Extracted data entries

================

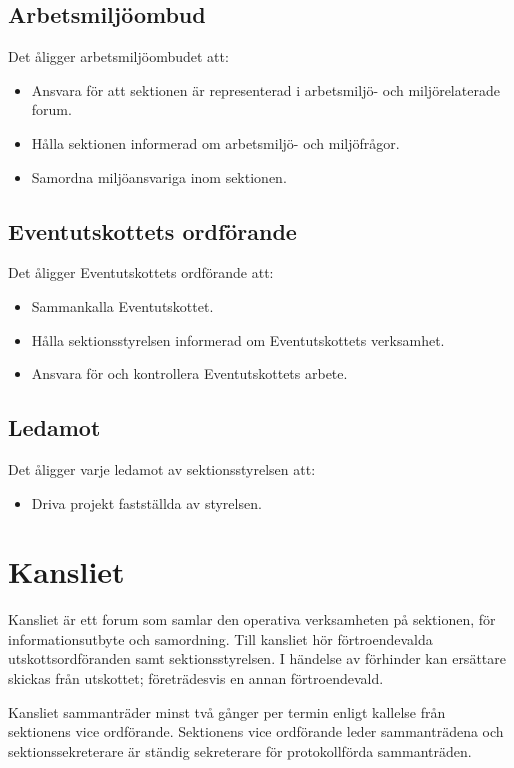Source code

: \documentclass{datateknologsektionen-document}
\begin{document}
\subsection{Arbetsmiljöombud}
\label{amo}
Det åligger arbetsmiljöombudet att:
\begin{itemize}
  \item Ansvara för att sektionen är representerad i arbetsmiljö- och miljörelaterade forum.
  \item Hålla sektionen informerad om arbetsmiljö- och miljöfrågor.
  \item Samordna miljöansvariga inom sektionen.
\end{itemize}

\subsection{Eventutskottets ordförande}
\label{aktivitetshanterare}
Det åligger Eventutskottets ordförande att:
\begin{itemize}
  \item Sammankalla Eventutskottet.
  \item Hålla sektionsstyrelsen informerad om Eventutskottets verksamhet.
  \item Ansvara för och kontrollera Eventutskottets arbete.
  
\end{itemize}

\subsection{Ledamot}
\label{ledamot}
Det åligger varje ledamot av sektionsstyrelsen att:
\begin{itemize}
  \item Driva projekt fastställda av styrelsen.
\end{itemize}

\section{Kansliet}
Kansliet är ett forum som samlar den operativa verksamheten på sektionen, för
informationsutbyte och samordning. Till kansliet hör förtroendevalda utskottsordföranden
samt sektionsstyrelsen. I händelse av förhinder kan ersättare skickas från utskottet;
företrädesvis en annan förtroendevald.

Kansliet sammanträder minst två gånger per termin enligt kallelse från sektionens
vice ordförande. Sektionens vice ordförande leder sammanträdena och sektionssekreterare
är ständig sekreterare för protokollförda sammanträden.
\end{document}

================

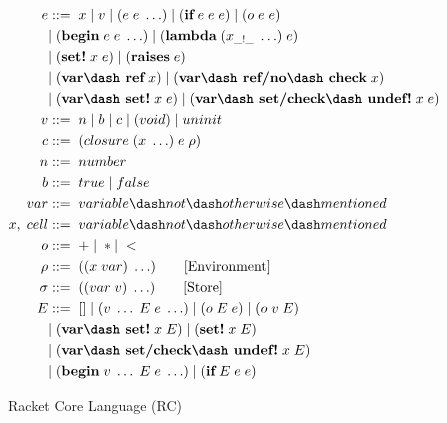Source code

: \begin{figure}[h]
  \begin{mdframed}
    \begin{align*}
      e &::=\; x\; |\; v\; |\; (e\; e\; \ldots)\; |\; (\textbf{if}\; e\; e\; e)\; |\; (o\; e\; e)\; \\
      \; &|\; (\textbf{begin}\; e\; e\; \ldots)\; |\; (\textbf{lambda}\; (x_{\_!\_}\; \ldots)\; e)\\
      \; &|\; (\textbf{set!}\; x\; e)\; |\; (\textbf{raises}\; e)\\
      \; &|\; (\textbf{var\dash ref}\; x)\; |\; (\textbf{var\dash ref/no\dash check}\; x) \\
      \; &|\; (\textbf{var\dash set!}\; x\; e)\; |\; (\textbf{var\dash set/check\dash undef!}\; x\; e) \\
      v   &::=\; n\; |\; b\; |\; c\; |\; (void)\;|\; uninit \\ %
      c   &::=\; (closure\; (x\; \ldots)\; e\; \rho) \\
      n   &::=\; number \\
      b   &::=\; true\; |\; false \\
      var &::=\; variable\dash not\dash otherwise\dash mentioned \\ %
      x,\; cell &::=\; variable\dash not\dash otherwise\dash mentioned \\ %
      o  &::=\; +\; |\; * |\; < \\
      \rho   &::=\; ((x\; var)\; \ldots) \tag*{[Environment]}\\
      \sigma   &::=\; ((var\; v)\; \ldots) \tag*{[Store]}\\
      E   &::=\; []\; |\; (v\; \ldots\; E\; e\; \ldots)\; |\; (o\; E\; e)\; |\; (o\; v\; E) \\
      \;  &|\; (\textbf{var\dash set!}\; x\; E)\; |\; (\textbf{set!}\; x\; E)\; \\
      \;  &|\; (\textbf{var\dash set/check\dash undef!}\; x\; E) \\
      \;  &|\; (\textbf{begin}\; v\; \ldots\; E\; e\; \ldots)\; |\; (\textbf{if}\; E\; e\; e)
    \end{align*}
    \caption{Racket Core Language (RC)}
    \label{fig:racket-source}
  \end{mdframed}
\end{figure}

================

▶ What this task involves
Each line of the entries above that has the word "check" is to be copied.

▶ Response area
      \; &|\; (\textbf{var\dash ref}\; x)\; |\; (\textbf{var\dash ref/no\dash check}\; x) \\
      \; &|\; (\textbf{var\dash set!}\; x\; e)\; |\; (\textbf{var\dash set/check\dash undef!}\; x\; e) \\
      \;  &|\; (\textbf{var\dash set/check\dash undef!}\; x\; E) \\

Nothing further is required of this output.